Na tę książę nastawiałam się jeszcze bardziej niż na ''Łaskę utraconą''. Z niecierpliwością wyczekiwałam jej premiery. Nie za bardzo mogę powiedzieć co mnie do niej przekonało? Opis taki sam jak wiele innych? Okładka? Faktycznie przyciąga wzrok ale o tym później. Po prostu intuicyjnie chciałam ją i już.  Niestety moja intuicja po raz pierwszy zawiodła mnie tak bardzo.

Sam początek nie był najgorszy, powiem nawet, że przekonał mnie że to słuszny zakup. Jednak po pierwszych kilku stronach było tylko gorzej. Wielokrotnie odkładałam książkę na półkę i przymuszałam się do powrotu do niej. Nie czułam, że jestem w środku wydarzeń. Ba, nic nie czułam. I właśnie to był dla mnie największy minus. Brak emocji. Irytujących bohaterów bym przeżyła(oni przynajmniej wywołują jakieś uczucia), kiepski styl autorki również. Ale właśnie, o ironio styl jest w porządku. Autorka buduje całkiem poprawne zdania, całość jest ze sobą logicznie powiązana lecz mam wrażenie, że ona zmusza się do pisania. Nie dostrzegłam żadnej radości twórczej, żadnej realności wydarzeń, które mogłabym poczuć. Raczej odniosłam wrażenie, że autorka traktuje to jako obowiązek. Nie zrozumcie mnie źle, bardzo doceniam że się tak poświęciła i wyprodukowała te czterysta stron, jednak nie za bardzo rozumiem jaki miała w tym cel. Bohaterów też nie mogę za bardzo scharakteryzować gdyż dla mnie to cały czas papierowe postacie. Nie zaczęły żyć własnym życiem w mojej wyobraźni. W każdym razie całość do mnie nie przemawia i tyle.

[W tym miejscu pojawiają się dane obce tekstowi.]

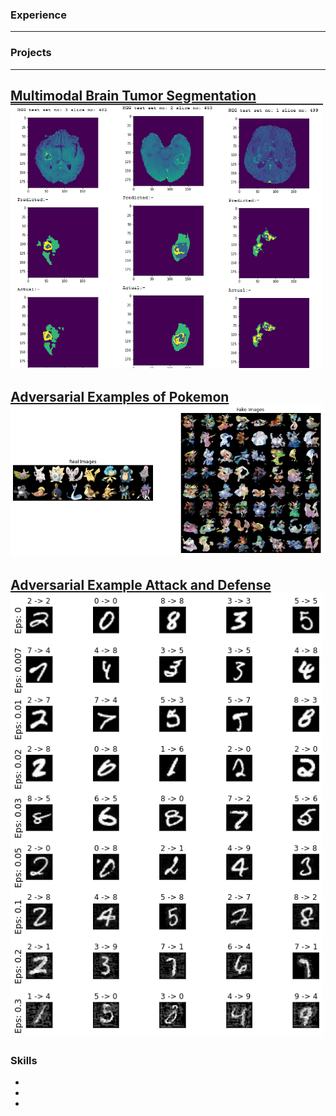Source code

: ### Experience
---

### Projects
---
[Multimodal Brain Tumor Segmentation](https://github.com/as791/Multimodal-Brain-Tumor-Segmentation)
<img src="images/mbts-1.png?raw=true" width="500"/>
---
[Adversarial Examples of Pokemon](https://github.com/as791/Adversarial-Examples-of-Pokemon)
<img src="images/aefp-1.png?raw=true?raw=true" width="500"/>
---
[Adversarial Example Attack and Defense](https://github.com/as791/Adversarial-Example-Attack-and-Defense)
<img src="images/fgsm-adv.png?raw=true" width="500"/>
---
### Skills
- 
-
-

Co do okładki to jest to naprawdę przemyślany projekt. Minimalizm, a jednak ma to coś. Czerwona parasolka pięknie kontrastuje ze śniegiem, natomiast wilk na pierwszym planie i człowiek w tle hmm..dla mnie jest to po prostu piękne. Nie znam się za bardzo na opisywaniu graficznych konspektów(przepraszam za to sformułowanie niestety nic innego nie przychodzi mi do głowy), ale ma to w sobie jakąś tajemnice. Ten las zimą... Czerwony(i wypukły w dotyku) tytuł również przyciąga wzrok. Całość dopełniają niewidoczne na pierwszy rzut oka, małe wypukłe kropki, które można uznać za śnieg. W Każdym bądź razie okładka, w porównaniu do treści, jest arcydziełem.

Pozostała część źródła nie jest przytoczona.